— WHAT THE EXERCISE ASKS —
Extract the lines that carry the string "alpha" from the listing.

— DATA FOR REVIEW —
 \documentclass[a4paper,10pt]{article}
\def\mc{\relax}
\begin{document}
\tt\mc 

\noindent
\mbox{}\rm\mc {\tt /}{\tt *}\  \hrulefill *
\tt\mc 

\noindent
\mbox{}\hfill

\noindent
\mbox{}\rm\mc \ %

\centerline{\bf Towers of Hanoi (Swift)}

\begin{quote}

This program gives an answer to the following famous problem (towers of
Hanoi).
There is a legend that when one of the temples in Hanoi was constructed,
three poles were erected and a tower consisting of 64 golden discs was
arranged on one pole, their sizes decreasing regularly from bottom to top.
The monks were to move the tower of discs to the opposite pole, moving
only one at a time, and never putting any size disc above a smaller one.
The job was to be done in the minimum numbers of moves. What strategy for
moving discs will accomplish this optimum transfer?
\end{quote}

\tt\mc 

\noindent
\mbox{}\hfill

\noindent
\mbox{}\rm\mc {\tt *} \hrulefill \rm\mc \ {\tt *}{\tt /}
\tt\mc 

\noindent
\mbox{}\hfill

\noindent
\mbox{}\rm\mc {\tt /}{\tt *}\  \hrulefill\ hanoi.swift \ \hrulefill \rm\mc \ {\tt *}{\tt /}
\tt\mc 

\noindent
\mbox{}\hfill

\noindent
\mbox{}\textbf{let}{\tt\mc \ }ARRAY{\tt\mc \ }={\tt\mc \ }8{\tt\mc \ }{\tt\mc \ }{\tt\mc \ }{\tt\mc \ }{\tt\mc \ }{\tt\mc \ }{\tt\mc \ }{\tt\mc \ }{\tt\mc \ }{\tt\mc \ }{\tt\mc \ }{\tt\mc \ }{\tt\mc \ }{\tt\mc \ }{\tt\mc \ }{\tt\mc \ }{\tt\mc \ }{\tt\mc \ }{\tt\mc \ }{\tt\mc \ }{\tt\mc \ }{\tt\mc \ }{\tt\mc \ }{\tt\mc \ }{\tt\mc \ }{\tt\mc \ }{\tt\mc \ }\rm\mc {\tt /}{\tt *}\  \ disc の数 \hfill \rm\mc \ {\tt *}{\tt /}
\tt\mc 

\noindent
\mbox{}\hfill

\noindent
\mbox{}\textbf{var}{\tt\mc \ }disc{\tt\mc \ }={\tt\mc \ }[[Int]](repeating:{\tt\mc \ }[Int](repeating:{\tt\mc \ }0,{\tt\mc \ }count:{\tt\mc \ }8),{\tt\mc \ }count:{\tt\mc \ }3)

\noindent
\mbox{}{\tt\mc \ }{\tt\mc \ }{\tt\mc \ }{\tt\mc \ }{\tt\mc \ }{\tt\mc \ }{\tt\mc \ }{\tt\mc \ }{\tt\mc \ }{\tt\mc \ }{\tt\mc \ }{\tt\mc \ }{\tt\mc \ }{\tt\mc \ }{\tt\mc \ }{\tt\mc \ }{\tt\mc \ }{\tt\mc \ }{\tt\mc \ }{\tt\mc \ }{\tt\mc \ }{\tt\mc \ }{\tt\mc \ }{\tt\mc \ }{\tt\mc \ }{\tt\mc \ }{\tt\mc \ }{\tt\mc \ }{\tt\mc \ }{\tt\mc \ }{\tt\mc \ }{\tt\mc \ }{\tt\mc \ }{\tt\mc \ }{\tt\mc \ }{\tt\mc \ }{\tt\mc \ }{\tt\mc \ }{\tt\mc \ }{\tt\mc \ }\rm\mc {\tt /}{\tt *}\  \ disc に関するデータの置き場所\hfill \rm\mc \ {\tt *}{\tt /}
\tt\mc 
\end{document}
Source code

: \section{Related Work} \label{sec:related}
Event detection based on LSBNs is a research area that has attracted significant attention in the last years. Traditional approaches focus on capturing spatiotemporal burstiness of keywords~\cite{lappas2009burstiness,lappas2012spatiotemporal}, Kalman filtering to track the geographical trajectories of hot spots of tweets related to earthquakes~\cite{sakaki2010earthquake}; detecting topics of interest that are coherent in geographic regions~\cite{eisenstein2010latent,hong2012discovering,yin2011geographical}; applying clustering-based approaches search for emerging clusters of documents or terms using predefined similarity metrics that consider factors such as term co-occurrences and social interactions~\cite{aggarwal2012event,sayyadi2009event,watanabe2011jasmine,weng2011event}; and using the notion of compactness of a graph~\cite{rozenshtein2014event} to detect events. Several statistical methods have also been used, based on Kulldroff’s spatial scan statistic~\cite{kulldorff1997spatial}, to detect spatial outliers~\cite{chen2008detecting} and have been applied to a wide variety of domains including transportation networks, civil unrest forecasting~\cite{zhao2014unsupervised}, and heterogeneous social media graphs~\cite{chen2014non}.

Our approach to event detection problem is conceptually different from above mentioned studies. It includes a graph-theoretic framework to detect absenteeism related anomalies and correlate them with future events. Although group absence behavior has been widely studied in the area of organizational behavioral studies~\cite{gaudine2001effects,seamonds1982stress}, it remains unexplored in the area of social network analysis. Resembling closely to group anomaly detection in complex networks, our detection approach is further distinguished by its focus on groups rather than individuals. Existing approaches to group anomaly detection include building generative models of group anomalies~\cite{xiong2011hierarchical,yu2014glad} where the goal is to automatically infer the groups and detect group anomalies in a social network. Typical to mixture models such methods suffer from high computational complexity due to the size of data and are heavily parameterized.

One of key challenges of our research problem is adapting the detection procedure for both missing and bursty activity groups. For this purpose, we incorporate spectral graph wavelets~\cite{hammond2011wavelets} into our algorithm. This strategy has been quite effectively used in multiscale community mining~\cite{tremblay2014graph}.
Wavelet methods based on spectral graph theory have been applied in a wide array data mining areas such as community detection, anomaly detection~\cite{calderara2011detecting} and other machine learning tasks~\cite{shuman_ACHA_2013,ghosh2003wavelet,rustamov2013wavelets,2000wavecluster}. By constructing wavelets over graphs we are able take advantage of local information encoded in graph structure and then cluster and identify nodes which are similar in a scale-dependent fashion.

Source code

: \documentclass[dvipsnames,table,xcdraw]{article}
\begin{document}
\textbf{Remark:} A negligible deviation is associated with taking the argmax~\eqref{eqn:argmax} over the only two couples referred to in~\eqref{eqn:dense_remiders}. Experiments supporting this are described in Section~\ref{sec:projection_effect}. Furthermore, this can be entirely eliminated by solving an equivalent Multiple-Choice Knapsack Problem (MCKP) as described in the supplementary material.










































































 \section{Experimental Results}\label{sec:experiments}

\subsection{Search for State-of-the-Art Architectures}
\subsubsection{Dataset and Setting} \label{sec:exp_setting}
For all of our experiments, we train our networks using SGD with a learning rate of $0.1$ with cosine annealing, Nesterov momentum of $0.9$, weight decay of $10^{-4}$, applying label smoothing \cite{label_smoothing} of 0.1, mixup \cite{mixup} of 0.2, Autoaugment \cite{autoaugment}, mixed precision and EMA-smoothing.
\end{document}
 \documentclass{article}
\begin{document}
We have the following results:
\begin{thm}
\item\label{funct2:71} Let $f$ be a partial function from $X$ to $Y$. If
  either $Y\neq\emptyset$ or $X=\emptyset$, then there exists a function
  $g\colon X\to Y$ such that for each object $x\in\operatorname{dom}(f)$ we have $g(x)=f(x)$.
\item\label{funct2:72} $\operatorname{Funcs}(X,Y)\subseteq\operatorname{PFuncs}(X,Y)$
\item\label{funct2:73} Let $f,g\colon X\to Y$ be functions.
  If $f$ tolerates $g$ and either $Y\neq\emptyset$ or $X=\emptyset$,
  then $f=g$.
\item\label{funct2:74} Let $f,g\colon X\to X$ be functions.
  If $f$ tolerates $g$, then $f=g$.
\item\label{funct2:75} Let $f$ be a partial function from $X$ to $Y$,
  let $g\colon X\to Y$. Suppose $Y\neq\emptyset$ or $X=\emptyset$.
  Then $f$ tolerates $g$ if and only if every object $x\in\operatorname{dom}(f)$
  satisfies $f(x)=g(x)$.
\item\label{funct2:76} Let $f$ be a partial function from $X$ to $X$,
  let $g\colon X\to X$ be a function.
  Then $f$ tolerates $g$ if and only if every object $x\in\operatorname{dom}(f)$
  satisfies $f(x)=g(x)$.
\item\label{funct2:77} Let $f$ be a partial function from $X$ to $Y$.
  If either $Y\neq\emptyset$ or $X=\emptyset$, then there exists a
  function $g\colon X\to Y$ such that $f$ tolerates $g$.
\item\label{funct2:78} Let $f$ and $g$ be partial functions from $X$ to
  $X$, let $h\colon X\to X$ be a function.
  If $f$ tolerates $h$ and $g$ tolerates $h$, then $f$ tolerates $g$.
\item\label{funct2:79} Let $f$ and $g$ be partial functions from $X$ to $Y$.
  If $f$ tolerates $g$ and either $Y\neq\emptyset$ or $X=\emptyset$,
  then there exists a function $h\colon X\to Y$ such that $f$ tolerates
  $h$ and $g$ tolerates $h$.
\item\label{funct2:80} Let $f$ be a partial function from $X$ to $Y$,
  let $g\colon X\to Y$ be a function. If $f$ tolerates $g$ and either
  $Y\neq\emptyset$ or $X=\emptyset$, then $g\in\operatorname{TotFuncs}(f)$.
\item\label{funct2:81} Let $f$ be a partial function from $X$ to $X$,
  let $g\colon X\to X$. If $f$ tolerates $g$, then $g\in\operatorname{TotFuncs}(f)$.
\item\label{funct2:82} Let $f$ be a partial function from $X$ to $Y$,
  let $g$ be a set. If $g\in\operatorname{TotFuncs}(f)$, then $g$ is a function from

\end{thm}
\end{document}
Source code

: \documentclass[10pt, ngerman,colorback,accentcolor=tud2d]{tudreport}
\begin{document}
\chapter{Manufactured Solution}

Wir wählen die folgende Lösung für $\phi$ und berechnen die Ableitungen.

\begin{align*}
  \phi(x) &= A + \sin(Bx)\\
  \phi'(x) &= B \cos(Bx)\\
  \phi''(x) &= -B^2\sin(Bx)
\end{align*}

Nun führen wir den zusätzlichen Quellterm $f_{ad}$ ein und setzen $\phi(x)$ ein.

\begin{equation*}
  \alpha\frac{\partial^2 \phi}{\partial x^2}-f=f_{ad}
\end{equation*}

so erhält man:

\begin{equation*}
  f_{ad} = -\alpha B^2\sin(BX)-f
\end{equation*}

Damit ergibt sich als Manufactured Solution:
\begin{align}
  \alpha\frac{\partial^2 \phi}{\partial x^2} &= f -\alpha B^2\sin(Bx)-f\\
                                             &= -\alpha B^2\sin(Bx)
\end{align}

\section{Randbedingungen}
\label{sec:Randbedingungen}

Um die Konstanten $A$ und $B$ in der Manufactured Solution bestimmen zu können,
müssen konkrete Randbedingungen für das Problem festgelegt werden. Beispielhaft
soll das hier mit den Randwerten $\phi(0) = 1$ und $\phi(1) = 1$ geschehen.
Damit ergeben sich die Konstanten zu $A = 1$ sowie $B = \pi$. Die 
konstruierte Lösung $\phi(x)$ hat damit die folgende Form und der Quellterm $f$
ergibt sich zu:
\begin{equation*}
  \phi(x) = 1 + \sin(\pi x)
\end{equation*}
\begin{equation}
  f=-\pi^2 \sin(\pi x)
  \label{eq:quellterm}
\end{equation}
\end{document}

— WORKED SOLUTION —
  \alpha\frac{\partial^2 \phi}{\partial x^2}-f=f_{ad}
  f_{ad} = -\alpha B^2\sin(BX)-f
  \alpha\frac{\partial^2 \phi}{\partial x^2} &= f -\alpha B^2\sin(Bx)-f\\
                                             &= -\alpha B^2\sin(Bx)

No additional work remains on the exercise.